Directors means the current directors of the Company.

Director Options means the Options the subject of Resolutions 10 to 13 of this Notice on the terms and conditions set out in clause 9.1 of the Explanatory Memorandum and Schedule 2.

Equity Securities includes a Share, a right to a Share or Option, an Option, a convertible security and any security that ASX decides to classify as an Equity Security.

EST means Australian Eastern Standard Time as observed in Melbourne, Victoria.

Explanatory Memorandum means the explanatory memorandum accompanying the Notice of Meeting.

Extraordinary General Meeting or Meeting means the meeting convened by the Notice of Meeting.

Key Management Personnel has the same meaning as in the accounting standards issued by the Australian Accounting Standards Board and means those persons having authority and responsibility for planning, directing and controlling the activities of the Company, or if the Company is part of a consolidated entity, of the consolidated entity, directly or indirectly, including any director (whether executive or otherwise) of the Company, or if the Company is part of a consolidated entity, of an entity within the consolidated group.

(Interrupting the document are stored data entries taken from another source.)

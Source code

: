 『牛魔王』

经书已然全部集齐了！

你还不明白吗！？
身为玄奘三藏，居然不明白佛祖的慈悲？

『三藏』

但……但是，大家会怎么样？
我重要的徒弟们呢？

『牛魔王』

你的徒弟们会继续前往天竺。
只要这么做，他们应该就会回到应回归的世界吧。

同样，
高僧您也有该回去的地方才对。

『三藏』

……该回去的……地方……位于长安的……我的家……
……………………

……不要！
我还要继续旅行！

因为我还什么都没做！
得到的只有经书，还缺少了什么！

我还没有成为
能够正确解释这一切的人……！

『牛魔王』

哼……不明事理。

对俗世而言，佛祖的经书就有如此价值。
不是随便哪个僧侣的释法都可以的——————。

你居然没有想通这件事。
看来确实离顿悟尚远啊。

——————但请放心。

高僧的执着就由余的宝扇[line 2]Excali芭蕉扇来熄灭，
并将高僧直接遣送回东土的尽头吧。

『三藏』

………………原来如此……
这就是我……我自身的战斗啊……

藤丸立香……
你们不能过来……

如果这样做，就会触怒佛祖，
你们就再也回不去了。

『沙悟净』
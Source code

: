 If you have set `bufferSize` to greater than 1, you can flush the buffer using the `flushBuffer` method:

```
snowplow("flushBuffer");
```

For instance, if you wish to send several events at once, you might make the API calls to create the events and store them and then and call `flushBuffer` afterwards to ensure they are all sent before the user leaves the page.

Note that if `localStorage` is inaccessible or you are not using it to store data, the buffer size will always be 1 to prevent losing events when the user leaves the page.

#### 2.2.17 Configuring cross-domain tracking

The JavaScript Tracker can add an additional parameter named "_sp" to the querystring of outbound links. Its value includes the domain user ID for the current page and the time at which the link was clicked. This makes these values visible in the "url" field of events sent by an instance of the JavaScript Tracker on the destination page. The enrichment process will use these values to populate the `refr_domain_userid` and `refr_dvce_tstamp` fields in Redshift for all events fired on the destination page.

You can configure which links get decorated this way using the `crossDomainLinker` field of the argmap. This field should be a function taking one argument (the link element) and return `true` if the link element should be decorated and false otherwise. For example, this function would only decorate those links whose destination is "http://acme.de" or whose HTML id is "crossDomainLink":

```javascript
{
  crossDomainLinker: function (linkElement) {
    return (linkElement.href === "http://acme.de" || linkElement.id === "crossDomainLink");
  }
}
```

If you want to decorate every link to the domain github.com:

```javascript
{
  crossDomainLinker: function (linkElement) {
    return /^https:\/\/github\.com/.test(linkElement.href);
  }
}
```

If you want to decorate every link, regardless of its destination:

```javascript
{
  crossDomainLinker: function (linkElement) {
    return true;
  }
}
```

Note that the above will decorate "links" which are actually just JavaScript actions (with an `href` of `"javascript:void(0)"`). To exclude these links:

Long Term Incentive Plan means the plan adopted by the Board on 3 February 2017, a summary of which is set out in Schedule 3.

Notice or Notice of Meeting or Notice of Extraordinary General Meeting means this notice of extraordinary general meeting.

Options means an unlisted option to acquire one Share, with the terms detailed in the explanatory memorandum of this Notice of Meeting where applicable.

Placement Options means the free attaching Options issued in accordance with Resolution 5 of this Notice on the terms and conditions set out in clause 5.2(d) of the Explanatory Memorandum and Schedule 2.

Proxy Form means the proxy form attached to this Notice.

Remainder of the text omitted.